In this sense, equivalence (iff) between predicates is the same as equality. But why have another symbol like $\leftrightarrow$, why can't equations' equivalences be written as $(2x=3)=\left(x=\frac32\right)$? Is it that for any two predicates $p$ and $q$ relying respectively on tuples (or ordered multisets or whatever you want to call them) of variables $P$ and $Q$, $(p(P)\leftrightarrow q(Q))\Leftrightarrow(p(P)= q(Q))$?
Also, why does $\LaTeX$ distinguish between \Leftrightarrow (resulting in $\Leftrightarrow$) and \iff (resulting in a longer arrow $\iff$)? Surely the people who made it thought there should be a reason in Mathematics why these symbols seeming to carry the same meaning would be separate glyphs.
What kind of conventions are there regarding "iff" and equality? Where can these be considered the same concept? What are, fundamentally, the differences between them?
 A: For your first question, there is a lot to say about the issue (which is related to the issue of intensional vs. extensional equality) but one important difference is simply that logical equivalence and equality apply to different types of things; the former applies to logical formulas and the latter applies to terms.  If we were to use the symbol "$=$" for both, then the rules of any formal system for manipulating expressions with "$=$" would be more complicated because they would have to split into cases depending on which type of thing the "$=$" applied to.
Another issue with your proposed expression $(2x=3)=(x=3/2)$ is the use of parentheses to serve as quotation marks for logical formulas, which could invite confusion with the more usual use of parentheses.
For the second question, I think the reason is that \Leftrightarrow is a generic symbol that can be used for lots of different things, and \iff is for logical equivalence, which is a binary operator with low precedence in the order of operations, so it is elongated in order to provide a large visual separation between the things on either side.
A: 
"Iff" - if and only if... is used in $2x=3\Leftrightarrow x=\frac32$, because both $2x=3$ and $x=\frac32$ are boolean expressions.

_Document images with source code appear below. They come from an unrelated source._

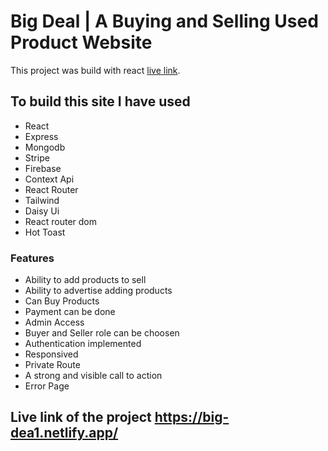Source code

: # Big Deal | A Buying and Selling Used Product Website

This project was build with react [live link](https://big-dea1.netlify.app/).

## To build this site I have used
- React
- Express
- Mongodb
- Stripe
- Firebase
- Context Api
- React Router
- Tailwind 
- Daisy Ui
- React router dom
- Hot Toast

### Features
- Ability to add products to sell
- Ability to advertise adding products
- Can Buy Products
- Payment can be done 
- Admin Access
- Buyer and Seller role can be choosen
- Authentication implemented
- Responsived
- Private Route
- A strong and visible call to action
- Error Page
 
## Live link of the project https://big-dea1.netlify.app/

Yes. These expressions are either true or false.

When talking about the members of the equations equivalences, and not the members of the equations themselves, this makes no sense, because as in $2x=3$, neither member is a predicate. 

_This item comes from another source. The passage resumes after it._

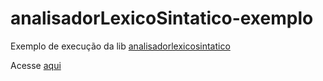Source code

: # analisadorLexicoSintatico-exemplo

Exemplo de execução da lib [analisadorlexicosintatico](https://github.com/jhemesonmotta/analisadorLexicoSintatico)


Acesse [aqui](https://alexandrekavalerski.github.io/analisadorLexicoSintatico-exemplo/)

In mathematics, equality is a relation (a binary predicate) on some set of objects (the rational numbers in your example). The objects in a set are never themselves predicates or other Boolean expressions.

In this sense, equivalence (iff) between predicates is the same as equality. 

No. Equality is a relation on a set. "Iff" is not a relation on any set. It is a logical operator connecting a pairs of Boolean expressions to form another, as are the "And" and "Or" operators.
"$x=2$" makes sense. "$x\Leftrightarrow 2$" makes no sense.